Não há dúvida de que o "bairro adentro" precisa de mais médicos. Chávez admitiu que cerca de 2.000 entre os mais ou menos 6.700 centros de saúde, frequentemente contando com apenas um profissional cada, foram "abandonados".
Mas especialistas dizem que problemas desse tipo não podem ser resolvidos simplesmente com a importação de mais médicos cubanos, cujo contingente diminuiu significativamente em 2005 quando Chávez enviou 4.000 deles à Bolívia para criar um sistema semelhante no vizinho.
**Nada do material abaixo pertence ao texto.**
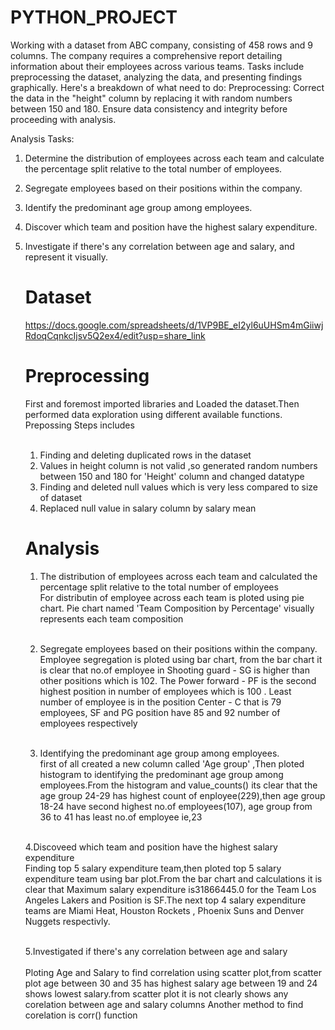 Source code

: # PYTHON_PROJECT
Working with a dataset from ABC company, consisting of 458 rows and 9 columns. The company requires a comprehensive report detailing information about their employees across various teams. Tasks include preprocessing the dataset, analyzing the data, and presenting  findings graphically. Here's a breakdown of what need to do:
Preprocessing:
Correct the data in the "height" column by replacing it with random numbers between 150 and 180. Ensure data consistency and integrity before proceeding with analysis. 

Analysis Tasks:
1. Determine the distribution of employees across each team and calculate the percentage split relative to the total number of employees. <br>
2. Segregate employees based on their positions within the company. 
3. Identify the predominant age group among employees. 
4. Discover which team and position have the highest salary expenditure. 
5. Investigate if there's any correlation between age and salary, and represent it visually.

   # Dataset
   https://docs.google.com/spreadsheets/d/1VP9BE_eI2yl6uUHSm4mGiiwjRdoqCqnkcIjsv5Q2ex4/edit?usp=share_link

   # Preprocessing
   First and foremost imported libraries and Loaded the dataset.Then performed data exploration using different available functions. 
   Prepossing Steps includes <br> <br>
   1. Finding and deleting duplicated rows in the dataset  <br>
   2. Values in height column is not valid ,so generated random numbers between 150 and 180 for 'Height' column and changed datatype <br>
   3. Finding and deleted null values which is very less compared to size of dataset <br>
   4. Replaced null value in salary column by salary mean <br>

   # Analysis
   1. The distribution of employees across each team and calculated the percentage split relative to the total number of employees<br>
        For distributin of employee across each team is ploted using pie chart. Pie chart named 'Team Composition by Percentage' visually represents each team 
      composition <br><br>

   2. Segregate employees based on their positions within the company.<br>
         Employee segregation is ploted using bar chart, from the bar chart it is clear that no.of employee in Shooting guard - SG is higher than other positions 
       which is 102. The  Power forward - PF  is the second highest position in  number of employees which is 100 . Least number of employee is in the position 
       Center - C that is 79 employees, SF and  PG position have 85 and  92 number of employees respectively <br><br>

   3. Identifying the predominant age group among employees.<br>
       first of all created a new column called 'Age group' ,Then ploted histogram to identifying the predominant age group among employees.From the histogram and 
   value_counts() its clear that the age group 24-29 has highest count of enployee(229),then age group 18-24 have second highest no.of employees(107), age group 
   from 36 to 41 has least no.of employee ie,23 <br><br>

   4.Discoveed which team and position have the highest salary expenditure <br>
      Finding top 5 salary expenditure team,then ploted top 5 salary expenditure  team using bar plot.From the bar chart and calculations it is clear that Maximum 
    salary expenditure is31866445.0 for the Team Los Angeles Lakers and Position is SF.The next top 4  salary expenditure  teams are Miami Heat, Houston Rockets , 
    Phoenix Suns and Denver Nuggets respectivly. <br><br>

   5.Investigated if there's any correlation between age and salary <br><br>
    Ploting Age and Salary to find correlation using scatter plot,from scatter plot age between 30 and 35 has highest salary age between 19 and 24 shows lowest 
    salary.from scatter plot it is not clearly shows any corelation between age and salary columns
   Another method to find corelation is corr() function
Muitos deles já voltaram para casa, e alguns aproveitaram o programa para fugir do regime castrista.
"A crise de saúde venezuelana não será resolvida apenas arrumando o "bairro adentro", apesar de todo o bem que este faz", disse Patricia Yáñez, socióloga da Universidade Central da Venezuela. Devido à criação do sistema paralelo do "bairro adentro", o sistema de saúde nacional se tornou ainda mais fragmentado, caro e ineficiente do que já era, disse ela.
Mas esses problemas viram insignificantes quando comparados à situação dos caóticos hospitais públicos do país, onde são atendidas emergências e cirurgias importantes e onde são feitos partos. Com o "bairro adentro" atraindo a parcela maior dos recursos do governo, os hospitais enfrentam uma carência aguda de leitos e médicos especialistas, enquanto os equipamentos básicos são escassos ou desatualizados e frequentemente faltam remédios.
Devido aos salários baixos e às condições de trabalho miseráveis, mais médicos estão optando por emigrar para países como Espanha ou Austrália ou trabalhar no setor privado. Isso vem tendo consequências gravíssimas para os índices de mortalidade materna, que continuam desnecessariamente altos na Venezuela, e também para o atendimento neonatal, diz Marino Gonzalez, ex-representante da Venezuela na Organização Mundial da Saúde.
Além disso, o setor de saúde venezuelano é prejudicado pela corrupção, a má gestão e a desorganização, que tornam ineficazes novos investimentos. "Frequentemente se constata que os hospitais recém-reformados, dotados dos equipamentos mais modernos, estão fechados, enquanto hospitais com condições terríveis permanecem abertos -ou que reformas foram iniciadas mas nunca concluídas", diz o ginecologista Rafael Castillo.